What’s even better is how horrible, grotesque, and nightmarish it becomes once Rachel’s mood changes. What a beautiful dramatization of the pathetic fallacy, from dream to nightmare! This dramatic change also seems like a meditation on the nature of extreme wealth and pleasure. It’s all so tenuous. Is something beautiful or awful, sublime celebration or disgusting excess? It so often depends on point-of-view, even mood, timing.

Best Action Sequence:
I love the gutting episode with the fish. It makes me want to say to those other girls, “Gee, I wonder why he doesn’t want to marry you? You seem like such a catch!”

The Negatives:
I really like Astrid, and I think her storyline is extremely underdeveloped. When we were trying to figure out the meaning of the mid-credits scene, my husband and I discovered that much of Astrid’s storyline in the book was cut from the movie for time. This is not surprising because it feels kind of incomplete as we watch. I’m not sure this is something the movie can help, though.

As I watched, I was surprised by the introduction of the Astrid storyline in the first place. For a minute, I thought, “Oh, I assumed this was a straight up rom-com about this couple. Is it actually like The Joy Luck Club with multiple, equally important storylines?” But then it wasn’t. We pretty much got just the main couple and then some time here and there devoted to the unhappiness of Nick’s sister.

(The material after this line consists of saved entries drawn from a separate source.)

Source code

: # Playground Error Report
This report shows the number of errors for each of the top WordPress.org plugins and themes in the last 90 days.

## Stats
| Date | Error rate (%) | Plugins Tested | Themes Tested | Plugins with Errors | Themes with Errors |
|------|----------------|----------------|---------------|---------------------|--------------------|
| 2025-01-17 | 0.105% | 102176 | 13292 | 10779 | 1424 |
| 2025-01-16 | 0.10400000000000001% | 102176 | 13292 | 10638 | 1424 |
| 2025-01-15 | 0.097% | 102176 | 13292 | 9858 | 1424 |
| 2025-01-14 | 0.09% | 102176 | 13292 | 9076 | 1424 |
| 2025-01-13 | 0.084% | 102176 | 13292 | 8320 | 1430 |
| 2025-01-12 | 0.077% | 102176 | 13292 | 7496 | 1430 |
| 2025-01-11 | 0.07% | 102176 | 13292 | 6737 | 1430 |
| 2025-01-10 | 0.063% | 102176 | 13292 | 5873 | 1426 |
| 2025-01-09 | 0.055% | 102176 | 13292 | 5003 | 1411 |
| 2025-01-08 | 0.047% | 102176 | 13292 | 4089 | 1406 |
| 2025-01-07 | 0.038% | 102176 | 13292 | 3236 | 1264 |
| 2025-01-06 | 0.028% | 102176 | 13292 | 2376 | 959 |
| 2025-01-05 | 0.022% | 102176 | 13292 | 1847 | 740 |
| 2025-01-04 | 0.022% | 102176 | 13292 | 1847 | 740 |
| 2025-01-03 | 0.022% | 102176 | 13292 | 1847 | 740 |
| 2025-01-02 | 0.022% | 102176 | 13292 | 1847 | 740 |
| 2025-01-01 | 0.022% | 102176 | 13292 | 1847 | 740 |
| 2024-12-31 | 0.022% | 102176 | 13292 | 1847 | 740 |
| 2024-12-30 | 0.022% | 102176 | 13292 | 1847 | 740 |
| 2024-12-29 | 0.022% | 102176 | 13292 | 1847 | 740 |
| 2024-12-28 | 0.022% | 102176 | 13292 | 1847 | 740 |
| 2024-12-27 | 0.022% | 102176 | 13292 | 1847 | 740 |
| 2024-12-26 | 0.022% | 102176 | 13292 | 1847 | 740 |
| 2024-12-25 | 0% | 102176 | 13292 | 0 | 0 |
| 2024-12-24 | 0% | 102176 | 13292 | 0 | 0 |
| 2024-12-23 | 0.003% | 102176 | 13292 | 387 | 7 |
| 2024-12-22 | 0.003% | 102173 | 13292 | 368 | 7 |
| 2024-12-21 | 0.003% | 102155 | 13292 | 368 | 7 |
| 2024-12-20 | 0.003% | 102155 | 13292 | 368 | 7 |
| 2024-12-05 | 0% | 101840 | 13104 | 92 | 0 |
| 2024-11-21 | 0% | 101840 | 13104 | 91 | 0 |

I found that a little confusing, so maybe the movie should have reduced Astrid’s role even further. Another solution would be to enlarge the role of Astrid and also give time to young Eleanor,  dramatize the backstory of Rachel’s mother (Kheng Hua Tan), and maybe even talk more about the couple getting married. But I mean, if the book doesn’t do that, why should the movie?

So I don’t know how to solve the problem exactly. I just think the movie would benefit from either more or less Astrid. Since I loved Astrid, I’d vote more.

Overall:
Crazy Rich Asians is a great romantic comedy, and honestly, writing about it has made me want to watch it again right now. I’m pretty sure my daughter would love it, and I think my mom might like it, too, so it has multi-generational appeal. To his surprise, my husband liked it just as much as I did. The story is smart, but more than that, it’s wise. I loved the humor and the heart of this movie, and I’m probably going to buy the book as soon as I post this review.